Nous les observons depuis les consoles, prêts à bondir sur scène. Un check incontournable entre eux avant d’aller à l’assaut de ces 11 500 personnes les attendent et les applaudissent déjà. Pour eux, cela semble si naturel qu’on reste stupéfait de tant de sérénité.
Déjà, notre aimable guide nous raccompagne dans la fosse et tandis que je sèche les larmes venues souligner l’émotion du moment, nous revoilà dans les bras de l’agent de sécurité qui nous repositionne à nos places. Nous quittons Antony, le sourire aux lèvres, des remerciements chaleureux et lui souhaitons bonne chance.
Babel Babel qui a déjà commencé me ramène doucement à cette ambiance familière des concerts indochinois.
A chaque concert d’Indochine on retrouve ces ingrédients qui leurs sont propres : l’émotion, le partage, la proximité.
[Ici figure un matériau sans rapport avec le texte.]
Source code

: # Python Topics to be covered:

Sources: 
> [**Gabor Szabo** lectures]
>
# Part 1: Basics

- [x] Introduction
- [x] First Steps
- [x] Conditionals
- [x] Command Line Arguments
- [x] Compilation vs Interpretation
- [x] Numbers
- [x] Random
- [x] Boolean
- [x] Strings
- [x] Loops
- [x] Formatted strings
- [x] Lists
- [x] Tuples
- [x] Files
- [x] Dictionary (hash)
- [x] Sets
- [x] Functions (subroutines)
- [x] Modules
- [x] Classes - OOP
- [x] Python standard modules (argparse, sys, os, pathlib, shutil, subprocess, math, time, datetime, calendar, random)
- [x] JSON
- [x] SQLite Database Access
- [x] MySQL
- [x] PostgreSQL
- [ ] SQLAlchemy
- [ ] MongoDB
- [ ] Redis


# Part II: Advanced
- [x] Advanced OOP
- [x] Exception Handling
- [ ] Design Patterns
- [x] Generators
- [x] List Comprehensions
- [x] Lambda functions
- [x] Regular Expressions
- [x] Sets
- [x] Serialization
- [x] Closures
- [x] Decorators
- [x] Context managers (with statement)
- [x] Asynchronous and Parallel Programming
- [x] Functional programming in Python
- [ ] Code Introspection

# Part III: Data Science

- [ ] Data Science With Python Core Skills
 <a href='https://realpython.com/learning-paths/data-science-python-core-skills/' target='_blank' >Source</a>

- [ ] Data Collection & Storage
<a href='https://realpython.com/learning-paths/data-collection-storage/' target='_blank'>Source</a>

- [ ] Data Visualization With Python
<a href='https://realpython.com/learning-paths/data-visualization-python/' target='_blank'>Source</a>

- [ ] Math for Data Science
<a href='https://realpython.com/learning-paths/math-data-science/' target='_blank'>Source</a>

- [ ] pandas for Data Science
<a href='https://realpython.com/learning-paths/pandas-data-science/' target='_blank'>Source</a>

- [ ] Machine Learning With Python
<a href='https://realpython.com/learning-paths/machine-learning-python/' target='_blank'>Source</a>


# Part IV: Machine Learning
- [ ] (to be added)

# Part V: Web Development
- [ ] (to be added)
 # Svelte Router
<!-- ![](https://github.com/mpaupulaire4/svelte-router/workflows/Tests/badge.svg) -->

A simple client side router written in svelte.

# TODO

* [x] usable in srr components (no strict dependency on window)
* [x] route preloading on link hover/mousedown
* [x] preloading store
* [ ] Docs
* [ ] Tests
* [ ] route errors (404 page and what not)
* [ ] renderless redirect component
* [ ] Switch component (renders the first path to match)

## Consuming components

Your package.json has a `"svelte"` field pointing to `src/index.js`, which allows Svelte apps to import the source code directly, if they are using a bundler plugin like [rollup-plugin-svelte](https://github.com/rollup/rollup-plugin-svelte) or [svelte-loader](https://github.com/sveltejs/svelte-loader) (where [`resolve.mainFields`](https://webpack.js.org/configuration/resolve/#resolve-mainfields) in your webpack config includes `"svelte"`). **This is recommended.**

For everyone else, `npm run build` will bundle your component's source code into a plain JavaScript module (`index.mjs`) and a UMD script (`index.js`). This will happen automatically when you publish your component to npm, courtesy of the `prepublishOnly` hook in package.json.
Leur signature, c’est bien cette communion avec le public quelle que soit l’endroit où le groupe se produit. Et je m’aperçois que cela est possible grâce à de nombreux paramètres finement millimétrés, un travail colossal accompli grâce à de nombreuses personnes, souvent dans l’ombre. Je pars le cœur plein de reconnaissance et de gratitude, convaincue que la relation étroite et familière qu’Indochine a avec son public prend racine dans leur façon d’être qui leur est propre : la simplicité.